PROBLEM DESCRIPTION:
Copy out the data exactly as it appears, without a single image.
*** DATA SUPPLIED ***
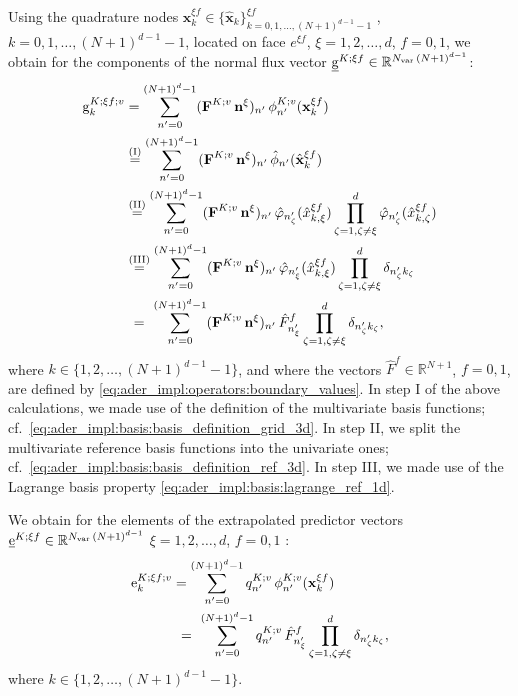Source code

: \documentclass{scrreprt}
\theoremstyle{definition}
\theoremstyle{nonumberplain}
\renewcommand{\vec}[1]{{\textbf{#1}}}
\newcommand{\laVec}[1]{\underline{\mathrm{#1}}}
\newcommand{\laVecel}[1]{\mathrm{#1}}
\newcommand{\cell}{K}
\newcommand{\refVec}[1]{\hat{\vec{#1}}}
\begin{document}
Using the quadrature nodes
$\vec{x}^{\xi f}_k\in\{\refVec{x}_{k}\}_{k=0,1,\ldots,(N+1)^{d-1}-1}^{\xi f}$
,$k=0,1,\ldots,(N+1)^{d-1}-1$,
located on face $e^{\xi f}$,
$\xi=1,2,\ldots,d$, $f=0,1$,
we obtain for the components of the normal flux vector
$\laVec{g}^{K;\xi f}\in\mathbb{R}^{N_\textup{var}\,(N+1)^{d-1}}$:
\begin{align*}
\laVecel{g}^{K;\xi f;v}_k
&=
\sum_{n'=0}^{(N+1)^{d}-1}
(\vec{F}^{\cell;v}\,\vec{n}^{\xi})_{n'}\,
\phi^{\cell;v}_{n'}(\vec{x}^{\xi f}_k)
\\
&
\overset{\textup{(I)}}
{=}
\sum_{n'=0}^{(N+1)^{d}-1}
(\vec{F}^{\cell;v}\,\vec{n}^{\xi})_{n'}\,
\hat{\phi}_{n'}(\refVec{x}^{\xi f}_k)
\\
&
\overset{\textup{(II)}}
{=}
\sum_{n'=0}^{(N+1)^{d}-1}
(\vec{F}^{\cell;v}\,\vec{n}^{\xi})_{n'}\,
\hat{\varphi}_{n'_\zeta}(\hat{x}^{\xi f}_{k,\xi})
\prod_{\zeta=1,\zeta\neq\xi}^{d}
\hat{\varphi}_{n'_\zeta}(\hat{x}^{\xi f}_{k,\zeta})
\\
&
\overset{\textup{(III)}}
{=}
\sum_{n'=0}^{(N+1)^{d}-1}
(\vec{F}^{\cell;v}\,\vec{n}^{\xi})_{n'}\,
\hat{\varphi}_{n'_\xi}(\hat{x}^{\xi f}_{k,\xi})
\prod_{\zeta=1,\zeta\neq\xi}^{d}
\delta_{n'_\zeta k_\zeta}
\\
&
\overset{\phantom{\textup{(IV)}}}
{=}
\sum_{n'=0}^{(N+1)^{d}-1}
(\vec{F}^{\cell;v}\,\vec{n}^{\xi})_{n'}\,
\hat{F}^f_{n'_\xi}
\prod_{\zeta=1,\zeta\neq\xi}^{d}
\delta_{n'_\zeta k_\zeta},
\end{align*}
where $k\in\{1,2,\ldots,(N+1)^{d-1}-1\}$, and
where the vectors $\hat{F}^f \in \mathbb{R}^{N+1}$,
$f=0,1$, are defined by \eqref{eq:ader_impl:operators:boundary_values}.
In step I of the above calculations, we made use of the definition of the
multivariate basis functions; cf.~\eqref{eq:ader_impl:basis:basis_definition_grid_3d}.
In step II, we split the multivariate reference basis functions
into the univariate ones; cf.~\eqref{eq:ader_impl:basis:basis_definition_ref_3d}.
In step III, we made use of the Lagrange basis property
\eqref{eq:ader_impl:basis:lagrange_ref_1d}.

We obtain for the elements of the extrapolated
predictor vectors $\laVec{e}^{K;\xi
f}\in\mathbb{R}^{N_\textup{var}\,(N+1)^{d-1}}$ $\xi=1,2,\ldots,d$, $f=0,1$
:
\begin{align*}
\laVecel{e}^{K;\xi f;v}_{k}
&=
\sum_{n'=0}^{(N+1)^{d}-1}
q^{\cell;v}_{n'}\,
\phi^{\cell;v}_{n'}(\vec{x}^{\xi f}_k)
\\
&
\overset{\phantom{\textup{(IV)}}}
{=}
\sum_{n'=0}^{(N+1)^{d}-1}
q^{\cell;v}_{n'}\,
\hat{F}^f_{n'_\xi}
\prod_{\zeta=1,\zeta\neq\xi}^{d}
\delta_{n'_\zeta k_\zeta},
\end{align*}
where $k\in\{1,2,\ldots,(N+1)^{d-1}-1\}$.
\end{document}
*** End of DATA SUPPLIED ***
WRITTEN ANSWER:
Source code

: \documentclass{scrreprt}
\theoremstyle{definition}
\theoremstyle{nonumberplain}
\renewcommand{\vec}[1]{{\textbf{#1}}}
\newcommand{\laVec}[1]{\underline{\mathrm{#1}}}
\newcommand{\laVecel}[1]{\mathrm{#1}}
\newcommand{\cell}{K}
\newcommand{\refVec}[1]{\hat{\vec{#1}}}
\begin{document}
Using the quadrature nodes
$\vec{x}^{\xi f}_k\in\{\refVec{x}_{k}\}_{k=0,1,\ldots,(N+1)^{d-1}-1}^{\xi f}$
,$k=0,1,\ldots,(N+1)^{d-1}-1$,
located on face $e^{\xi f}$,
$\xi=1,2,\ldots,d$, $f=0,1$,
we obtain for the components of the normal flux vector
$\laVec{g}^{K;\xi f}\in\mathbb{R}^{N_\textup{var}\,(N+1)^{d-1}}$:
\begin{align*}
\laVecel{g}^{K;\xi f;v}_k
&=
\sum_{n'=0}^{(N+1)^{d}-1}
(\vec{F}^{\cell;v}\,\vec{n}^{\xi})_{n'}\,
\phi^{\cell;v}_{n'}(\vec{x}^{\xi f}_k)
\\
&
\overset{\textup{(I)}}
{=}
\sum_{n'=0}^{(N+1)^{d}-1}
(\vec{F}^{\cell;v}\,\vec{n}^{\xi})_{n'}\,
\hat{\phi}_{n'}(\refVec{x}^{\xi f}_k)
\\
&
\overset{\textup{(II)}}
{=}
\sum_{n'=0}^{(N+1)^{d}-1}
(\vec{F}^{\cell;v}\,\vec{n}^{\xi})_{n'}\,
\hat{\varphi}_{n'_\zeta}(\hat{x}^{\xi f}_{k,\xi})
\prod_{\zeta=1,\zeta\neq\xi}^{d}
\hat{\varphi}_{n'_\zeta}(\hat{x}^{\xi f}_{k,\zeta})
\\
&
\overset{\textup{(III)}}
{=}
\sum_{n'=0}^{(N+1)^{d}-1}
(\vec{F}^{\cell;v}\,\vec{n}^{\xi})_{n'}\,
\hat{\varphi}_{n'_\xi}(\hat{x}^{\xi f}_{k,\xi})
\prod_{\zeta=1,\zeta\neq\xi}^{d}
\delta_{n'_\zeta k_\zeta}
\\
&
\overset{\phantom{\textup{(IV)}}}
{=}
\sum_{n'=0}^{(N+1)^{d}-1}
(\vec{F}^{\cell;v}\,\vec{n}^{\xi})_{n'}\,
\hat{F}^f_{n'_\xi}
\prod_{\zeta=1,\zeta\neq\xi}^{d}
\delta_{n'_\zeta k_\zeta},
\end{align*}
where $k\in\{1,2,\ldots,(N+1)^{d-1}-1\}$, and
where the vectors $\hat{F}^f \in \mathbb{R}^{N+1}$,
$f=0,1$, are defined by \eqref{eq:ader_impl:operators:boundary_values}.
In step I of the above calculations, we made use of the definition of the
multivariate basis functions; cf.~\eqref{eq:ader_impl:basis:basis_definition_grid_3d}.
In step II, we split the multivariate reference basis functions
into the univariate ones; cf.~\eqref{eq:ader_impl:basis:basis_definition_ref_3d}.
In step III, we made use of the Lagrange basis property
\eqref{eq:ader_impl:basis:lagrange_ref_1d}.

We obtain for the elements of the extrapolated
predictor vectors $\laVec{e}^{K;\xi
f}\in\mathbb{R}^{N_\textup{var}\,(N+1)^{d-1}}$ $\xi=1,2,\ldots,d$, $f=0,1$
:
\begin{align*}
\laVecel{e}^{K;\xi f;v}_{k}
&=
\sum_{n'=0}^{(N+1)^{d}-1}
q^{\cell;v}_{n'}\,
\phi^{\cell;v}_{n'}(\vec{x}^{\xi f}_k)
\\
&
\overset{\phantom{\textup{(IV)}}}
{=}
\sum_{n'=0}^{(N+1)^{d}-1}
q^{\cell;v}_{n'}\,
\hat{F}^f_{n'_\xi}
\prod_{\zeta=1,\zeta\neq\xi}^{d}
\delta_{n'_\zeta k_\zeta},
\end{align*}
where $k\in\{1,2,\ldots,(N+1)^{d-1}-1\}$.
\end{document}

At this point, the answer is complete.